(Dataset entries)
____

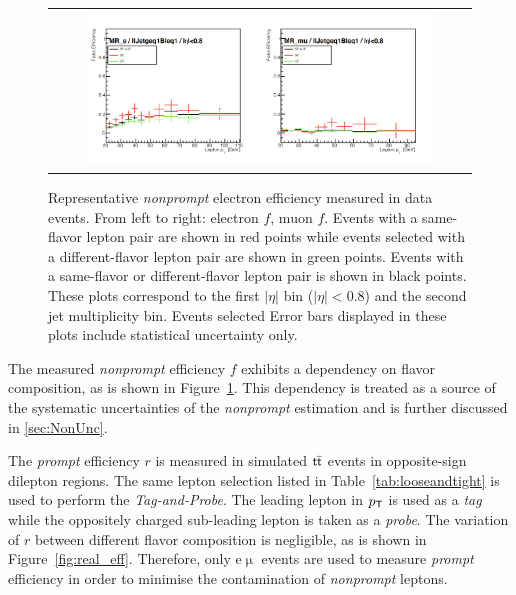 \begin{figure}[tbh!]
 \begin{center}
 \begin{tabular}{c}
 \includegraphics[width=0.85\textwidth]{figures/Part3/Nonprompt/MR/fake_eff}
 \end{tabular}
 \caption{Representative \emph{nonprompt} electron efficiency measured in data events. From left to right: electron $f$, muon $f$. Events with a same-flavor lepton pair are shown in red points while events selected with a different-flavor lepton pair are shown in green points. Events with a same-flavor or different-flavor lepton pair is shown in black points. These plots correspond to the first $|\eta|$ bin ($|\eta|<$0.8) and the second jet multiplicity bin. Events selected Error bars displayed in these plots include statistical uncertainty only. }
 \label{fig:fake_eff}
 \end{center}
\end{figure}

The measured \emph{nonprompt} efficiency $f$ exhibits a dependency on flavor composition, as is shown in Figure~\ref{fig:fake_eff}. This dependency is treated as a source of the systematic uncertainties of the \emph{nonprompt} estimation and is further discussed in \autoref{sec:NonUnc}.

The \emph{prompt} efficiency $r$ is measured in simulated $\textsf{t}\overline{\textsf{t}}$ events in opposite-sign dilepton regions. The same lepton selection listed in Table~\ref{tab:looseandtight} is used to perform the \emph{Tag-and-Probe}. The leading lepton in $p_{\textsf{T}}$ is used as a \emph{tag} while the oppositely charged sub-leading lepton is taken as a \emph{probe}. The variation of $r$ between different flavor composition is negligible, as is shown in Figure~\ref{fig:real_eff}. Therefore, only e$\upmu$ events are used to measure \emph{prompt} efficiency in order to minimise the contamination of \emph{nonprompt} leptons.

____

→ **Exercise description**
Give back all of the entries verbatim, but without pictures.

→ **Answer box**
 \begin{figure}[tbh!]
 \begin{center}
 \begin{tabular}{c}
 \includegraphics[width=0.85\textwidth]{figures/Part3/Nonprompt/MR/fake_eff}
 \end{tabular}
 \caption{Representative \emph{nonprompt} electron efficiency measured in data events. From left to right: electron $f$, muon $f$. Events with a same-flavor lepton pair are shown in red points while events selected with a different-flavor lepton pair are shown in green points. Events with a same-flavor or different-flavor lepton pair is shown in black points. These plots correspond to the first $|\eta|$ bin ($|\eta|<$0.8) and the second jet multiplicity bin. Events selected Error bars displayed in these plots include statistical uncertainty only. }
 \label{fig:fake_eff}
 \end{center}
\end{figure}

The measured \emph{nonprompt} efficiency $f$ exhibits a dependency on flavor composition, as is shown in Figure~\ref{fig:fake_eff}. This dependency is treated as a source of the systematic uncertainties of the \emph{nonprompt} estimation and is further discussed in \autoref{sec:NonUnc}.

The \emph{prompt} efficiency $r$ is measured in simulated $\textsf{t}\overline{\textsf{t}}$ events in opposite-sign dilepton regions. The same lepton selection listed in Table~\ref{tab:looseandtight} is used to perform the \emph{Tag-and-Probe}. The leading lepton in $p_{\textsf{T}}$ is used as a \emph{tag} while the oppositely charged sub-leading lepton is taken as a \emph{probe}. The variation of $r$ between different flavor composition is negligible, as is shown in Figure~\ref{fig:real_eff}. Therefore, only e$\upmu$ events are used to measure \emph{prompt} efficiency in order to minimise the contamination of \emph{nonprompt} leptons.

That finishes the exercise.